─── Task inputs ───

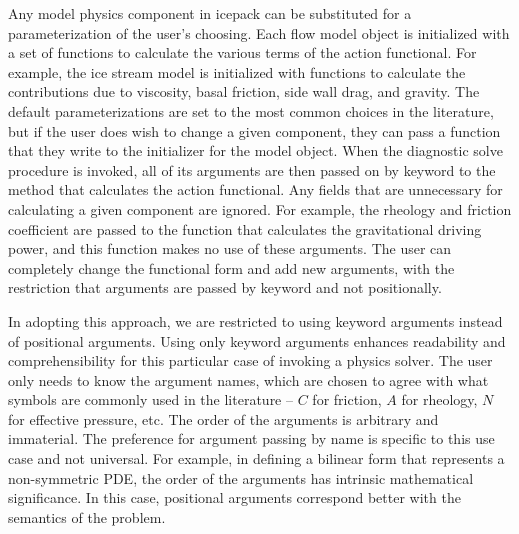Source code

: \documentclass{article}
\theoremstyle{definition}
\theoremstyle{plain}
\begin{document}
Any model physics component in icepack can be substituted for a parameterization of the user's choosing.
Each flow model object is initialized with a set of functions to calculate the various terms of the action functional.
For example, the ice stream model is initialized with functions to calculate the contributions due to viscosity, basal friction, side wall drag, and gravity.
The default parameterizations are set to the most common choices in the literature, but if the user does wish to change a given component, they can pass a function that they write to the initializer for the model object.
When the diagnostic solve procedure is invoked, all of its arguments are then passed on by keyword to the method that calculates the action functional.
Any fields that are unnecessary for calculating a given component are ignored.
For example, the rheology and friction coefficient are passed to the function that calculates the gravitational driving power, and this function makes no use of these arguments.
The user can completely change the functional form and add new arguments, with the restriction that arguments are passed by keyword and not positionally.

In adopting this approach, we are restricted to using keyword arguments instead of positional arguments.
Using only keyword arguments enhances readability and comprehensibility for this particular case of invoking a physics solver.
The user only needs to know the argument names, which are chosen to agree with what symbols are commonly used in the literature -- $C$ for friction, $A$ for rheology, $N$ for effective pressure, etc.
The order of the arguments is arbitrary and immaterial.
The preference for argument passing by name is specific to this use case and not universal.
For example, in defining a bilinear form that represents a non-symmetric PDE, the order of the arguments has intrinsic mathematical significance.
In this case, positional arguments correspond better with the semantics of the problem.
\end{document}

───
─── Task inputs ───

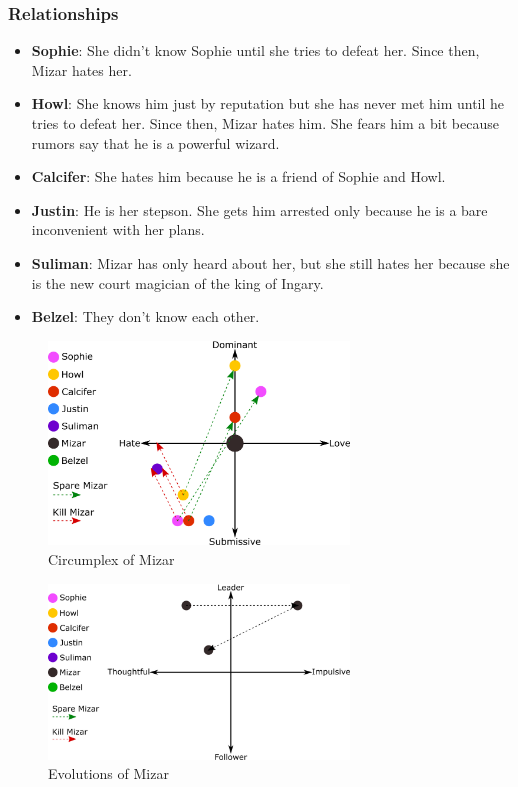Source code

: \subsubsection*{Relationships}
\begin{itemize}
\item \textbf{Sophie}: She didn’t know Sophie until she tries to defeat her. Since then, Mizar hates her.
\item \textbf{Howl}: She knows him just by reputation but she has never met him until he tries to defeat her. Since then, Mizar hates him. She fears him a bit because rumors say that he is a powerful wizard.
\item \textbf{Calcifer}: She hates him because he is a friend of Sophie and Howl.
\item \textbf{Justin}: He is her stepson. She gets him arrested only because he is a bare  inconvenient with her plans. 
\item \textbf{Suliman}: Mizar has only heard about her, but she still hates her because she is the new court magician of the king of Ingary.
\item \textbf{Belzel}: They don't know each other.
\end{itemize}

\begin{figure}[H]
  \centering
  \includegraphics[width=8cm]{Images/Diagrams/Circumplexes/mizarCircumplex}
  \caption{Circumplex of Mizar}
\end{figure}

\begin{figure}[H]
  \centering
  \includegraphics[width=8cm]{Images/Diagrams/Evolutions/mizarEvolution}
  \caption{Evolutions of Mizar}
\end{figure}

───
─── Task inputs ───

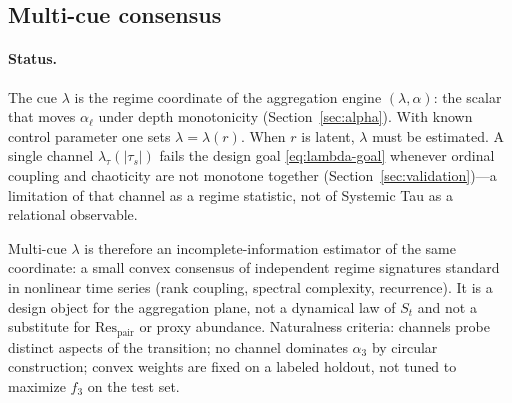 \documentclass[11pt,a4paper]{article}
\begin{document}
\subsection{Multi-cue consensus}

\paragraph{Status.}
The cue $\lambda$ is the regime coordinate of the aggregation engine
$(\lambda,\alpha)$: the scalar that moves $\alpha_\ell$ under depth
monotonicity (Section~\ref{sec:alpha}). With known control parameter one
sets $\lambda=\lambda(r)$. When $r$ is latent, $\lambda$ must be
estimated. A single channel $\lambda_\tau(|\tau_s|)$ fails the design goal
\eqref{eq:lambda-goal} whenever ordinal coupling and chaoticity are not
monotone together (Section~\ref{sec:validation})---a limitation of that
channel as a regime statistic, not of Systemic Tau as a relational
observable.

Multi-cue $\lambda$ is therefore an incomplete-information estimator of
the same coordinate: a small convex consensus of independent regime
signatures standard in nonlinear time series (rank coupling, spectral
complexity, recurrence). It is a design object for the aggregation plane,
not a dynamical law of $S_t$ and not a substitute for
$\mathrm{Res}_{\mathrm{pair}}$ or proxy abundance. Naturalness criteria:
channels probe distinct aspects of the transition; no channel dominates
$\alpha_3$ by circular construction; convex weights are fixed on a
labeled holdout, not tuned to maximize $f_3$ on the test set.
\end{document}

───

-- Task directions --
Look through the entries and copy every line in which the string "convex" appears.

-- Answer to the exercise --
the same coordinate: a small convex consensus of independent regime
$\alpha_3$ by circular construction; convex weights are fixed on a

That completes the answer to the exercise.